- _Records supplied_:
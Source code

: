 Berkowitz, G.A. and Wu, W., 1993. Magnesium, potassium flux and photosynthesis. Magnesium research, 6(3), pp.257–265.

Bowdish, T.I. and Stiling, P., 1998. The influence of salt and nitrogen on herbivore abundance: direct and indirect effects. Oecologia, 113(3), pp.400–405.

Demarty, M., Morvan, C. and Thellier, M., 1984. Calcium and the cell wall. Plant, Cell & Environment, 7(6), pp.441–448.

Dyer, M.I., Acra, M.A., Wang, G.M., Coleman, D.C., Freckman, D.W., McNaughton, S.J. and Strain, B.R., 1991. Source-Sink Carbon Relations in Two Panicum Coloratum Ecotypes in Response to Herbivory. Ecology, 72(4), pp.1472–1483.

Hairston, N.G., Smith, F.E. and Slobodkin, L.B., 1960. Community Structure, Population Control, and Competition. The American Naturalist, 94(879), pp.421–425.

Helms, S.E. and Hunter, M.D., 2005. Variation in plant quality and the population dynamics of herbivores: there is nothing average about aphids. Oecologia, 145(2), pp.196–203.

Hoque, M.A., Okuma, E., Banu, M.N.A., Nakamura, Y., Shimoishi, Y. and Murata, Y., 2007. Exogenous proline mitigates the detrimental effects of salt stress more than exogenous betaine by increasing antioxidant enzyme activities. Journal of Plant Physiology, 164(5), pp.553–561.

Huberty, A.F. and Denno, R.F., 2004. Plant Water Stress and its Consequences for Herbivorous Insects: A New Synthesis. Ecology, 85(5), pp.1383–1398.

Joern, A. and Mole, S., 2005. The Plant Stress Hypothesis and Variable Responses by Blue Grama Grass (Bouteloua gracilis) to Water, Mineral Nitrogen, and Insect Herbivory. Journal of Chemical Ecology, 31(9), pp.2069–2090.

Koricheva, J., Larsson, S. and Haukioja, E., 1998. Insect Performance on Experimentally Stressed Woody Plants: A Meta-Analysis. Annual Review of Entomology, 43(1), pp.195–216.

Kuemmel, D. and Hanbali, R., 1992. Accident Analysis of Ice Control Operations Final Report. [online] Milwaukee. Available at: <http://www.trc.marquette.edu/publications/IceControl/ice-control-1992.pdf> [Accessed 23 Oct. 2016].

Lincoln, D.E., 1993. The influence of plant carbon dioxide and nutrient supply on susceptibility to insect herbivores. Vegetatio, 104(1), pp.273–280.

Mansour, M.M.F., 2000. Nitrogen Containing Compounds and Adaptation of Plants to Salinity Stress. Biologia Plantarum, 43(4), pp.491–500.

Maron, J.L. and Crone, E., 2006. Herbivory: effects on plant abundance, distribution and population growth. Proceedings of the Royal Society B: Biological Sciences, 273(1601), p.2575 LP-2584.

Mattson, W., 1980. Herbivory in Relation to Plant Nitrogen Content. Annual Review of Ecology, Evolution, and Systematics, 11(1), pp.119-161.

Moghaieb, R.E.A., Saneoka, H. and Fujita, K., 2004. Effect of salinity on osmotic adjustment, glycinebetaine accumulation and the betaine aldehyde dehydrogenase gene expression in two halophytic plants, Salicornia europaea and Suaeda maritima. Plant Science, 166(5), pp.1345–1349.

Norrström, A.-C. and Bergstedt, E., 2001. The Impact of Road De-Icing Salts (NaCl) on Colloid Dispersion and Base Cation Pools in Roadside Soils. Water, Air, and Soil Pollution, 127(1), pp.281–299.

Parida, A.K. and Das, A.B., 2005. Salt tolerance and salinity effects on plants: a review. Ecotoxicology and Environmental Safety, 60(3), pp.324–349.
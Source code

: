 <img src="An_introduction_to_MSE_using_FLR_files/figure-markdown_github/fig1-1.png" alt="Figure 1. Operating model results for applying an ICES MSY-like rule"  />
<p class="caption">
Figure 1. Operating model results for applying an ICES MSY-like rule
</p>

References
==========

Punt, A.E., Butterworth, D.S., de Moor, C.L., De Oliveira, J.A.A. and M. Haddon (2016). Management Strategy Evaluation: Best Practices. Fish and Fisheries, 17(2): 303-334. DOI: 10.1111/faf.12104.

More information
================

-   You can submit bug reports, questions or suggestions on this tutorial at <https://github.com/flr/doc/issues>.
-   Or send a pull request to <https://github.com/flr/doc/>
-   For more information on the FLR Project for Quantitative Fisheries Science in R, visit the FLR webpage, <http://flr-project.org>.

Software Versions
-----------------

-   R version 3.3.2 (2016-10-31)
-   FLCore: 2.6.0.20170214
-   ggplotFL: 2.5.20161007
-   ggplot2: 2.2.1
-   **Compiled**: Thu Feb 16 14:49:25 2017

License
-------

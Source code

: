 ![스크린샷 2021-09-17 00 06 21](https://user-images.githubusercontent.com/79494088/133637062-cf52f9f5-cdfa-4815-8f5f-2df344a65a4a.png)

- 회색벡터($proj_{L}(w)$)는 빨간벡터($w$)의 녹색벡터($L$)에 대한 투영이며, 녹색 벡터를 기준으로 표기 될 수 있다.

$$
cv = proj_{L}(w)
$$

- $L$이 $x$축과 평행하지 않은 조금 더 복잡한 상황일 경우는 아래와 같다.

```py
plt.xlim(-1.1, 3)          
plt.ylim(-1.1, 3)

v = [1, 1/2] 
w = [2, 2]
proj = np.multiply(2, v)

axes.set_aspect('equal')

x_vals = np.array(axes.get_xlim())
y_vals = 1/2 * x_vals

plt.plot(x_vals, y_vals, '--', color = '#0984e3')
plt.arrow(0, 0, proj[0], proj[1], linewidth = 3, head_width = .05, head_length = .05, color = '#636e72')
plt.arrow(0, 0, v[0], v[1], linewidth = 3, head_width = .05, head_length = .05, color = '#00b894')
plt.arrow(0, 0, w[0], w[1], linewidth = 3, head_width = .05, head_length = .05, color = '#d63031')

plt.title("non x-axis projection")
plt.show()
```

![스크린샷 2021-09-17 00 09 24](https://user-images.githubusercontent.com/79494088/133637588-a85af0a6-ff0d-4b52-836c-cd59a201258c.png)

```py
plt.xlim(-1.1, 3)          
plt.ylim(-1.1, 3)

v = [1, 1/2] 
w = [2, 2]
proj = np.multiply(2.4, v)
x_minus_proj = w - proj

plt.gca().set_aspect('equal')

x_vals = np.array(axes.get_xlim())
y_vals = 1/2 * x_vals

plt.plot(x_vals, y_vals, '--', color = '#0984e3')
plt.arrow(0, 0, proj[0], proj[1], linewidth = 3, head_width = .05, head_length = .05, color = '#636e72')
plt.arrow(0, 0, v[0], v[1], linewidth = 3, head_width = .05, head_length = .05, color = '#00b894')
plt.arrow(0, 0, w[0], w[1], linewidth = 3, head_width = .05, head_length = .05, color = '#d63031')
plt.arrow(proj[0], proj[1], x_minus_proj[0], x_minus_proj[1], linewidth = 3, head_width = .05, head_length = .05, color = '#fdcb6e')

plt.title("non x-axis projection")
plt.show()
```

- _Task statement_: The total is all that is wanted here: please count the lines of the material that contain the word "equal".

- _Completed task_: 2